Flashpoint issues including high school math scores, teacher collaboration days and declining enrollment dominated a La Cañada Unified School Board candidates’ forum, the first in a charged election season that has largely unfolded on social networking sites and in the editorial pages of local newspapers.
The four candidates — incumbent Jeanne Broberg and challengers Ernest Koeppen, Ellen Multari and Andrew “AJ” Blumenfeld — drew about 250 people to the La Cañada High School auditorium Monday night, more than twice the attendance of a 2009 forum that featured six people running for three seats.
There are two seats up for grabs on Nov. 8, and with sitting member Cindy Wilcox declining to seek reelection, the board will have at least one new face.
Challengers dug hard at the current leadership, criticizing what they described as a lack of transparency on several controversial issues, including the approval of four non-student teacher collaboration days during the 2011-12 school year.
“We owe our kids as many instructional days as we can give them, not fewer,” said Blumenfeld, a 20-year-old Princeton University student. “That being said, this situation is particularly frustrating to me and many in the community because it really demonstrates a moment of a concession to an adult special interest on the backs of students who lost those days.”
Koeppen also came out strong on the issue, calling for the days to be restored for student instruction. The technology entrepreneur also spoke to La Cañada High School’s standardized math scores, which for many years have lagged behind the school’s scores in other disciplines.
“La Cañada has been No. 2 for a long time,” Koeppen said, a reference to the district’s state-wide ranking as based on standardized Academic Performance Index scores. “Let’s get to No.1. Task this board to raise the math and science scores at least four points every year until we are No. 1.”
Multari said that her children have benefited from the rigors of a La Cañada education, adding that it rivals that of many good private schools. But she added that the need for more upfront communication between the school board and the community has never been more apparent.
“We need greater teacher and board accountability to student performance and parent concerns,” said Multari, a Stanford graduate and parent volunteer. “Teachers, administrators, the district and the board must have clearly defined performance standards to which they are held accountable.”
The sole incumbent running this year, Broberg has a deep history with La Cañada schools. She sent eight children through the system, and now has several grandchildren enrolled.
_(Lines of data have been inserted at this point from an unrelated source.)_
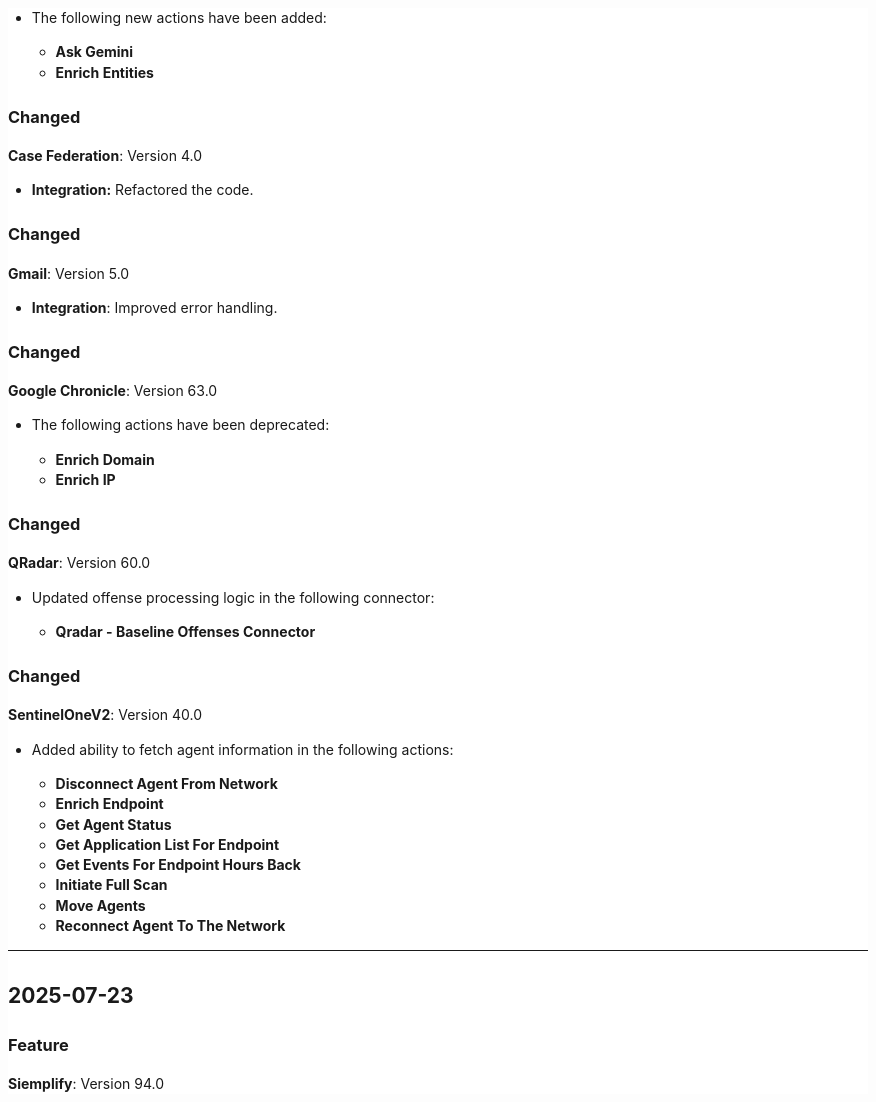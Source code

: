 * The following new actions have been added:

  + **Ask Gemini**
  + **Enrich Entities**

### Changed

**Case Federation**: Version 4.0

* **Integration:** Refactored the code.

### Changed

**Gmail**: Version 5.0

* **Integration**: Improved error handling.

### Changed

**Google Chronicle**: Version 63.0

* The following actions have been deprecated:

  + **Enrich Domain**
  + **Enrich IP**

### Changed

**QRadar**: Version 60.0

* Updated offense processing logic in the following connector:

  + **Qradar - Baseline Offenses Connector**

### Changed

**SentinelOneV2**: Version 40.0

* Added ability to fetch agent information in the following actions:

  + **Disconnect Agent From Network**
  + **Enrich Endpoint**
  + **Get Agent Status**
  + **Get Application List For Endpoint**
  + **Get Events For Endpoint Hours Back**
  + **Initiate Full Scan**
  + **Move Agents**
  + **Reconnect Agent To The Network**

---
## 2025-07-23

### Feature

**Siemplify**: Version 94.0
She served on the board from 1993 to 2001, took several years off to serve her church abroad with her husband, and then was reelected in 2007.
Broberg defended the current board, noting that its members have balanced the budget with a 3.5% reserve and avoided furlough days, all while guiding La Cañada Unified to a top-two state-wide ranking.
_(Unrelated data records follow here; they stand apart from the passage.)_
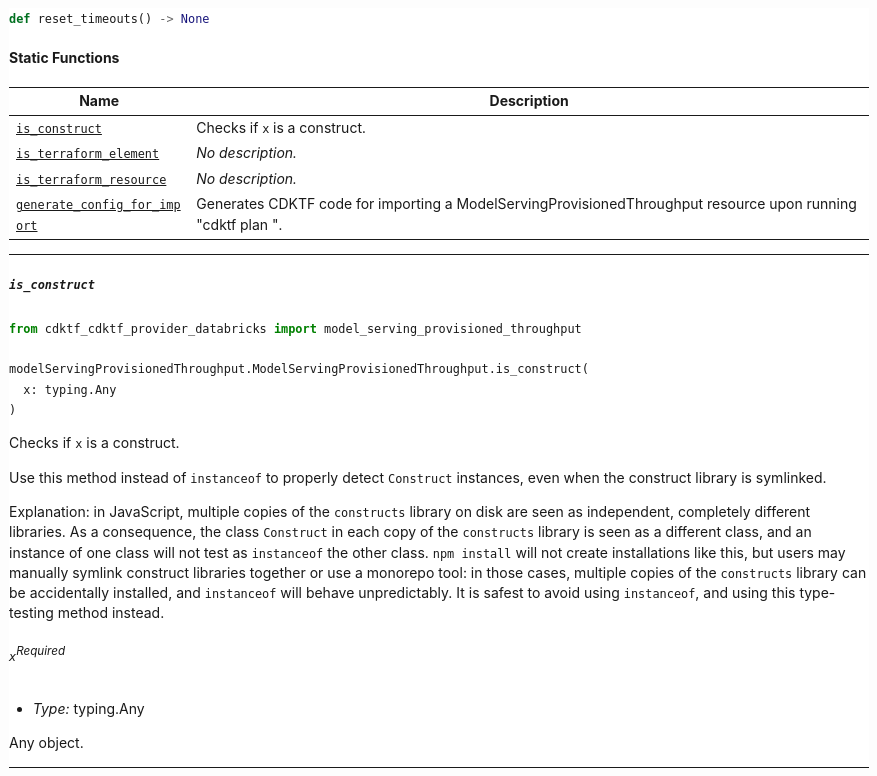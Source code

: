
 ```python
def reset_timeouts() -> None
```

#### Static Functions <a name="Static Functions" id="Static Functions"></a>

| **Name** | **Description** |
| --- | --- |
| <code><a href="#@cdktf/provider-databricks.modelServingProvisionedThroughput.ModelServingProvisionedThroughput.isConstruct">is_construct</a></code> | Checks if `x` is a construct. |
| <code><a href="#@cdktf/provider-databricks.modelServingProvisionedThroughput.ModelServingProvisionedThroughput.isTerraformElement">is_terraform_element</a></code> | *No description.* |
| <code><a href="#@cdktf/provider-databricks.modelServingProvisionedThroughput.ModelServingProvisionedThroughput.isTerraformResource">is_terraform_resource</a></code> | *No description.* |
| <code><a href="#@cdktf/provider-databricks.modelServingProvisionedThroughput.ModelServingProvisionedThroughput.generateConfigForImport">generate_config_for_import</a></code> | Generates CDKTF code for importing a ModelServingProvisionedThroughput resource upon running "cdktf plan <stack-name>". |

---

##### `is_construct` <a name="is_construct" id="@cdktf/provider-databricks.modelServingProvisionedThroughput.ModelServingProvisionedThroughput.isConstruct"></a>

```python
from cdktf_cdktf_provider_databricks import model_serving_provisioned_throughput

modelServingProvisionedThroughput.ModelServingProvisionedThroughput.is_construct(
  x: typing.Any
)
```

Checks if `x` is a construct.

Use this method instead of `instanceof` to properly detect `Construct`
instances, even when the construct library is symlinked.

Explanation: in JavaScript, multiple copies of the `constructs` library on
disk are seen as independent, completely different libraries. As a
consequence, the class `Construct` in each copy of the `constructs` library
is seen as a different class, and an instance of one class will not test as
`instanceof` the other class. `npm install` will not create installations
like this, but users may manually symlink construct libraries together or
use a monorepo tool: in those cases, multiple copies of the `constructs`
library can be accidentally installed, and `instanceof` will behave
unpredictably. It is safest to avoid using `instanceof`, and using
this type-testing method instead.

###### `x`<sup>Required</sup> <a name="x" id="@cdktf/provider-databricks.modelServingProvisionedThroughput.ModelServingProvisionedThroughput.isConstruct.parameter.x"></a>

- *Type:* typing.Any

Any object.

---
“As wonderful as La Cañada is, there are a lot of districts like us who have families who gather for the schools, who have very intelligent, hard working, educated residents [and] who have beautiful homes,” she said. “But they are not second in the state three years running. We are.”
Touching on the district’s declining enrollment, Broberg said that she wants the district to maintain its out-of-district permit students at current levels of 15%. Multari said that the distribution of such students should be more carefully placed so as to avoid classes with high numbers of non-La Cañada kids, while Koeppen said that he has no problem increasing their numbers to a degree, so long as the district has the capacity for them.
Blumenfeld said that district officials should try and recruit the more than 100 local children who are enrolled in private schools as a means of stemming declining enrollment numbers.